▼

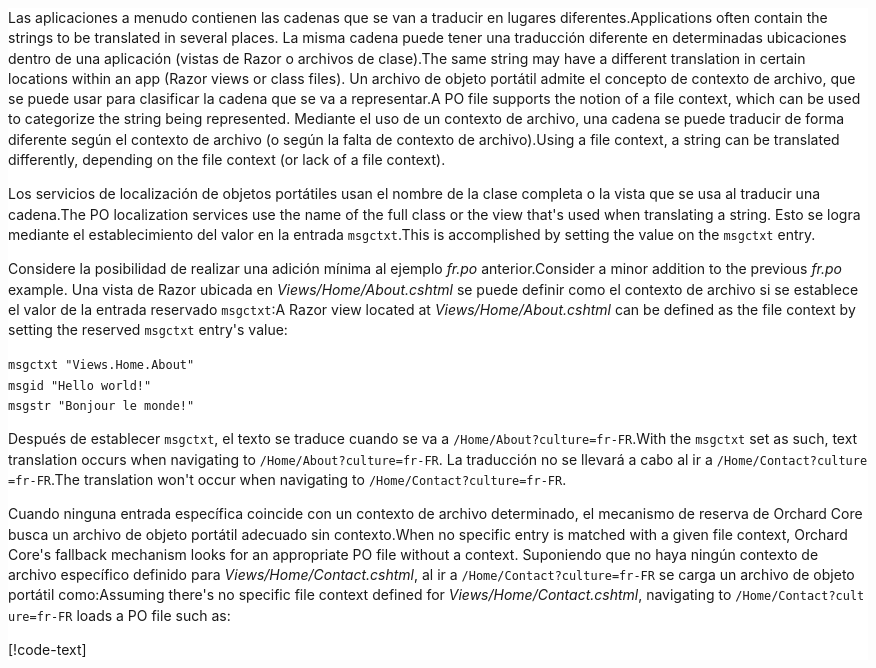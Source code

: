 <span data-ttu-id="61398-180">Las aplicaciones a menudo contienen las cadenas que se van a traducir en lugares diferentes.</span><span class="sxs-lookup"><span data-stu-id="61398-180">Applications often contain the strings to be translated in several places.</span></span> <span data-ttu-id="61398-181">La misma cadena puede tener una traducción diferente en determinadas ubicaciones dentro de una aplicación (vistas de Razor o archivos de clase).</span><span class="sxs-lookup"><span data-stu-id="61398-181">The same string may have a different translation in certain locations within an app (Razor views or class files).</span></span> <span data-ttu-id="61398-182">Un archivo de objeto portátil admite el concepto de contexto de archivo, que se puede usar para clasificar la cadena que se va a representar.</span><span class="sxs-lookup"><span data-stu-id="61398-182">A PO file supports the notion of a file context, which can be used to categorize the string being represented.</span></span> <span data-ttu-id="61398-183">Mediante el uso de un contexto de archivo, una cadena se puede traducir de forma diferente según el contexto de archivo (o según la falta de contexto de archivo).</span><span class="sxs-lookup"><span data-stu-id="61398-183">Using a file context, a string can be translated differently, depending on the file context (or lack of a file context).</span></span>

<span data-ttu-id="61398-184">Los servicios de localización de objetos portátiles usan el nombre de la clase completa o la vista que se usa al traducir una cadena.</span><span class="sxs-lookup"><span data-stu-id="61398-184">The PO localization services use the name of the full class or the view that's used when translating a string.</span></span> <span data-ttu-id="61398-185">Esto se logra mediante el establecimiento del valor en la entrada `msgctxt`.</span><span class="sxs-lookup"><span data-stu-id="61398-185">This is accomplished by setting the value on the `msgctxt` entry.</span></span>

<span data-ttu-id="61398-186">Considere la posibilidad de realizar una adición mínima al ejemplo *fr.po* anterior.</span><span class="sxs-lookup"><span data-stu-id="61398-186">Consider a minor addition to the previous *fr.po* example.</span></span> <span data-ttu-id="61398-187">Una vista de Razor ubicada en *Views/Home/About.cshtml* se puede definir como el contexto de archivo si se establece el valor de la entrada reservado `msgctxt`:</span><span class="sxs-lookup"><span data-stu-id="61398-187">A Razor view located at *Views/Home/About.cshtml* can be defined as the file context by setting the reserved `msgctxt` entry's value:</span></span>

```text
msgctxt "Views.Home.About"
msgid "Hello world!"
msgstr "Bonjour le monde!"
```

<span data-ttu-id="61398-188">Después de establecer `msgctxt`, el texto se traduce cuando se va a `/Home/About?culture=fr-FR`.</span><span class="sxs-lookup"><span data-stu-id="61398-188">With the `msgctxt` set as such, text translation occurs when navigating to `/Home/About?culture=fr-FR`.</span></span> <span data-ttu-id="61398-189">La traducción no se llevará a cabo al ir a `/Home/Contact?culture=fr-FR`.</span><span class="sxs-lookup"><span data-stu-id="61398-189">The translation won't occur when navigating to `/Home/Contact?culture=fr-FR`.</span></span>

<span data-ttu-id="61398-190">Cuando ninguna entrada específica coincide con un contexto de archivo determinado, el mecanismo de reserva de Orchard Core busca un archivo de objeto portátil adecuado sin contexto.</span><span class="sxs-lookup"><span data-stu-id="61398-190">When no specific entry is matched with a given file context, Orchard Core's fallback mechanism looks for an appropriate PO file without a context.</span></span> <span data-ttu-id="61398-191">Suponiendo que no haya ningún contexto de archivo específico definido para *Views/Home/Contact.cshtml*, al ir a `/Home/Contact?culture=fr-FR` se carga un archivo de objeto portátil como:</span><span class="sxs-lookup"><span data-stu-id="61398-191">Assuming there's no specific file context defined for *Views/Home/Contact.cshtml*, navigating to `/Home/Contact?culture=fr-FR` loads a PO file such as:</span></span>

[!code-text[](localization/sample/3.x/POLocalization/fr.po)]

▲

=== EXERCISE OBJECTIVE ===
Search the material above for the word "msgctxt", then copy out each line that has it.

=== SOLUTION FOR THIS PROBLEM ===
<span data-ttu-id="61398-184">Los servicios de localización de objetos portátiles usan el nombre de la clase completa o la vista que se usa al traducir una cadena.</span><span class="sxs-lookup"><span data-stu-id="61398-184">The PO localization services use the name of the full class or the view that's used when translating a string.</span></span> <span data-ttu-id="61398-185">Esto se logra mediante el establecimiento del valor en la entrada `msgctxt`.</span><span class="sxs-lookup"><span data-stu-id="61398-185">This is accomplished by setting the value on the `msgctxt` entry.</span></span>
<span data-ttu-id="61398-186">Considere la posibilidad de realizar una adición mínima al ejemplo *fr.po* anterior.</span><span class="sxs-lookup"><span data-stu-id="61398-186">Consider a minor addition to the previous *fr.po* example.</span></span> <span data-ttu-id="61398-187">Una vista de Razor ubicada en *Views/Home/About.cshtml* se puede definir como el contexto de archivo si se establece el valor de la entrada reservado `msgctxt`:</span><span class="sxs-lookup"><span data-stu-id="61398-187">A Razor view located at *Views/Home/About.cshtml* can be defined as the file context by setting the reserved `msgctxt` entry's value:</span></span>
msgctxt "Views.Home.About"
<span data-ttu-id="61398-188">Después de establecer `msgctxt`, el texto se traduce cuando se va a `/Home/About?culture=fr-FR`.</span><span class="sxs-lookup"><span data-stu-id="61398-188">With the `msgctxt` set as such, text translation occurs when navigating to `/Home/About?culture=fr-FR`.</span></span> <span data-ttu-id="61398-189">La traducción no se llevará a cabo al ir a `/Home/Contact?culture=fr-FR`.</span><span class="sxs-lookup"><span data-stu-id="61398-189">The translation won't occur when navigating to `/Home/Contact?culture=fr-FR`.</span></span>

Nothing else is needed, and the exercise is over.